A união homossexual, antes vista como uma decomposição moral com força ameaçadora de minar os alicerces da própria família, tão distante da realidade brasileira, bate às portas de nossos Tribunais e exigem seu reconhecimento. O Direito, como instrumento de regulação, deve caminhar de braços dados com as transformações sociais, com a finalidade de adequar aquelas que encontram respaldo no ordenamento constitucional e ordená-las legalmente.
A orientação sexual, como exercício de um direito legitimamente consagrado nos princípios da dignidade da pessoa humana, no da isonomia e na discriminação de qualquer preconceito, aflorou e busca sua sedimentação legislativa. Se há respeito mútuo, afeto e convívio estável entre pessoas do mesmo sexo, há geração de direitos e obrigações que devem ser tutelados pelo Estado.

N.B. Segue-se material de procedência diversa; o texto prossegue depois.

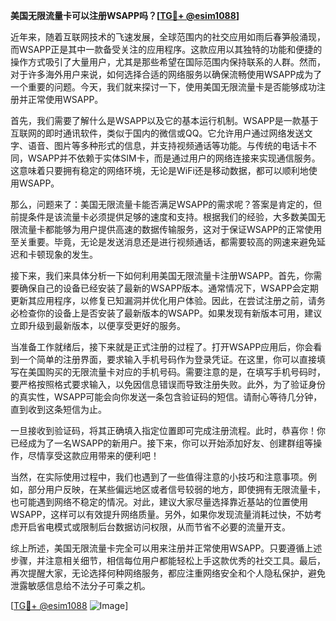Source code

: **美国无限流量卡可以注册WSAPP吗？[[TG💪+ @esim1088](https://t.me/s/esim1088)]**

近年来，随着互联网技术的飞速发展，全球范围内的社交应用如雨后春笋般涌现，而WSAPP正是其中一款备受关注的应用程序。这款应用以其独特的功能和便捷的操作方式吸引了大量用户，尤其是那些希望在国际范围内保持联系的人群。然而，对于许多海外用户来说，如何选择合适的网络服务以确保流畅使用WSAPP成为了一个重要的问题。今天，我们就来探讨一下，使用美国无限流量卡是否能够成功注册并正常使用WSAPP。

首先，我们需要了解什么是WSAPP以及它的基本运行机制。WSAPP是一款基于互联网的即时通讯软件，类似于国内的微信或QQ。它允许用户通过网络发送文字、语音、图片等多种形式的信息，并支持视频通话等功能。与传统的电话卡不同，WSAPP并不依赖于实体SIM卡，而是通过用户的网络连接来实现通信服务。这意味着只要拥有稳定的网络环境，无论是WiFi还是移动数据，都可以顺利地使用WSAPP。

那么，问题来了：美国无限流量卡能否满足WSAPP的需求呢？答案是肯定的，但前提条件是该流量卡必须提供足够的速度和支持。根据我们的经验，大多数美国无限流量卡都能够为用户提供高速的数据传输服务，这对于保证WSAPP的正常使用至关重要。毕竟，无论是发送消息还是进行视频通话，都需要较高的网速来避免延迟和卡顿现象的发生。

接下来，我们来具体分析一下如何利用美国无限流量卡注册WSAPP。首先，你需要确保自己的设备已经安装了最新的WSAPP版本。通常情况下，WSAPP会定期更新其应用程序，以修复已知漏洞并优化用户体验。因此，在尝试注册之前，请务必检查你的设备上是否安装了最新版本的WSAPP。如果发现有新版本可用，建议立即升级到最新版本，以便享受更好的服务。

当准备工作就绪后，接下来就是正式注册的过程了。打开WSAPP应用后，你会看到一个简单的注册界面，要求输入手机号码作为登录凭证。在这里，你可以直接填写在美国购买的无限流量卡对应的手机号码。需要注意的是，在填写手机号码时，要严格按照格式要求输入，以免因信息错误而导致注册失败。此外，为了验证身份的真实性，WSAPP可能会向你发送一条包含验证码的短信。请耐心等待几分钟，直到收到这条短信为止。

一旦接收到验证码，将其正确填入指定位置即可完成注册流程。此时，恭喜你！你已经成为了一名WSAPP的新用户。接下来，你可以开始添加好友、创建群组等操作，尽情享受这款应用带来的便利吧！

当然，在实际使用过程中，我们也遇到了一些值得注意的小技巧和注意事项。例如，部分用户反映，在某些偏远地区或者信号较弱的地方，即使拥有无限流量卡，也可能遇到网络不稳定的情况。对此，建议大家尽量选择靠近基站的位置使用WSAPP，这样可以有效提升网络质量。另外，如果你发现流量消耗过快，不妨考虑开启省电模式或限制后台数据访问权限，从而节省不必要的流量开支。

综上所述，美国无限流量卡完全可以用来注册并正常使用WSAPP。只要遵循上述步骤，并注意相关细节，相信每位用户都能轻松上手这款优秀的社交工具。最后，再次提醒大家，无论选择何种网络服务，都应注重网络安全和个人隐私保护，避免泄露敏感信息给不法分子可乘之机。

[[TG💪+ @esim1088](https://t.me/s/esim1088) ![Image](https://i.postimg.cc/4NQfJmqS/Snipaste-2025-05-13-00-14-12.png)]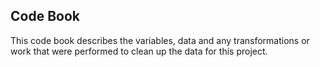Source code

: Code Book
-

This code book describes the variables, data and any transformations or work that were performed to clean up the data for this project.
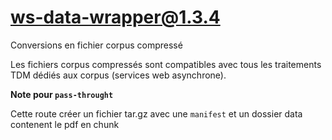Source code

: # ws-data-wrapper@1.3.4

Conversions en fichier corpus compressé

Les fichiers corpus compressés sont compatibles avec tous les traitements TDM dédiés aux corpus (services web asynchrone).

**Note pour `pass-throught`**

Cette route créer un fichier tar.gz avec une `manifest` et un dossier data contenent le pdf en chunk
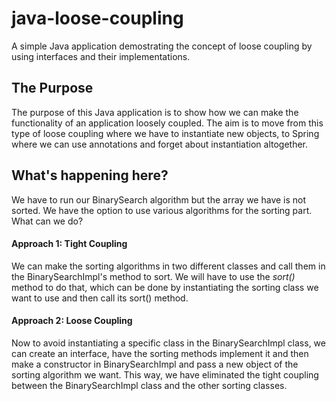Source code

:# java-loose-coupling

A simple Java application demostrating the concept of loose coupling by using interfaces and their implementations.

## The Purpose

The purpose of this Java application is to show how we can make the functionality of an application loosely coupled. The aim is to move from this type of loose coupling where we have to instantiate new objects, to Spring where we can use annotations and forget about instantiation altogether. 

## What's happening here?
We have to run our BinarySearch algorithm but the array we have is not sorted. We have the option to use various algorithms for the sorting part. What can we do? 

#### Approach 1: Tight Coupling
We can make the sorting algorithms in two different classes and call them in the BinarySearchImpl's method to sort. We will have to use the *sort()* method to do that, which can be done by instantiating the sorting class we want to use and then call its sort() method.

#### Approach 2: Loose Coupling
Now to avoid instantiating a specific class in the BinarySearchImpl class, we can create an interface, have the sorting methods implement it and then make a constructor in BinarySearchImpl and pass a new object of the sorting algorithm we want. This way, we have eliminated the tight coupling between the BinarySearchImpl class and the other sorting classes.

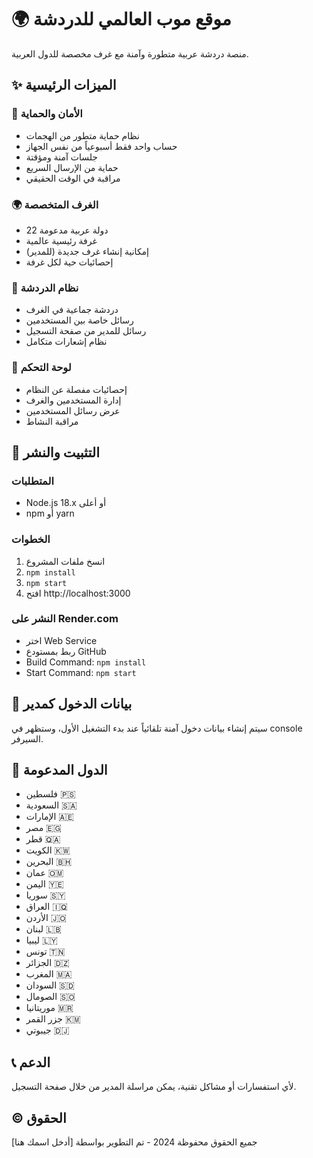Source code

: # 🌍 موقع موب العالمي للدردشة

منصة دردشة عربية متطورة وآمنة مع غرف مخصصة للدول العربية.

## ✨ الميزات الرئيسية

### 🔐 الأمان والحماية
- نظام حماية متطور من الهجمات
- حساب واحد فقط أسبوعياً من نفس الجهاز
- جلسات آمنة ومؤقتة
- حماية من الإرسال السريع
- مراقبة في الوقت الحقيقي

### 🌍 الغرف المتخصصة
- 22 دولة عربية مدعومة
- غرفة رئيسية عالمية
- إمكانية إنشاء غرف جديدة (للمدير)
- إحصائيات حية لكل غرفة

### 💬 نظام الدردشة
- دردشة جماعية في الغرف
- رسائل خاصة بين المستخدمين
- رسائل للمدير من صفحة التسجيل
- نظام إشعارات متكامل

### 👑 لوحة التحكم
- إحصائيات مفصلة عن النظام
- إدارة المستخدمين والغرف
- عرض رسائل المستخدمين
- مراقبة النشاط

## 🚀 التثبيت والنشر

### المتطلبات
- Node.js 18.x أو أعلى
- npm أو yarn

### الخطوات
1. انسخ ملفات المشروع
2. `npm install`
3. `npm start`
4. افتح http://localhost:3000

### النشر على Render.com
- اختر Web Service
- ربط بمستودع GitHub
- Build Command: `npm install`
- Start Command: `npm start`

## 🔐 بيانات الدخول كمدير

سيتم إنشاء بيانات دخول آمنة تلقائياً عند بدء التشغيل الأول، وستظهر في console السيرفر.

## 🏴 الدول المدعومة

- فلسطين 🇵🇸
- السعودية 🇸🇦
- الإمارات 🇦🇪
- مصر 🇪🇬
- قطر 🇶🇦
- الكويت 🇰🇼
- البحرين 🇧🇭
- عمان 🇴🇲
- اليمن 🇾🇪
- سوريا 🇸🇾
- العراق 🇮🇶
- الأردن 🇯🇴
- لبنان 🇱🇧
- ليبيا 🇱🇾
- تونس 🇹🇳
- الجزائر 🇩🇿
- المغرب 🇲🇦
- السودان 🇸🇩
- الصومال 🇸🇴
- موريتانيا 🇲🇷
- جزر القمر 🇰🇲
- جيبوتي 🇩🇯

## 📞 الدعم

لأي استفسارات أو مشاكل تقنية، يمكن مراسلة المدير من خلال صفحة التسجيل.

## © الحقوق

جميع الحقوق محفوظة 2024 - تم التطوير بواسطة [أدخل اسمك هنا]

A lei brasileira não permite o casamento de pessoas do mesmo sexo, como a Argentina aprovou recentemente. Mas, paulatinamente, várias decisões jurisprudenciais vão contaminando o núcleo proibitivo, abrindo novos clarões e produzindo efeitos jurídicos ao relacionamento homoafetivo, que já foi erigido à categoria de entidade familiar.
Já se reconheceu o direito de homossexual à pensão por morte do parceiro, com a edição de uma Instrução Normativa do INSS conferindo tratamento isonômico entre a sociedade de fato constituída por heterossexuais com a estabelecida entre os homossexuais. Após a morte da cantora Cássia Eller, em que a companheira dela comoveu o país para obter e conseguir a guarda definitiva do filho da cantora, que foi criado pelas duas, os tribunais conferem aqui e acolá adoções a conviventes homossexuais, desde que preencham os requisitos exigidos.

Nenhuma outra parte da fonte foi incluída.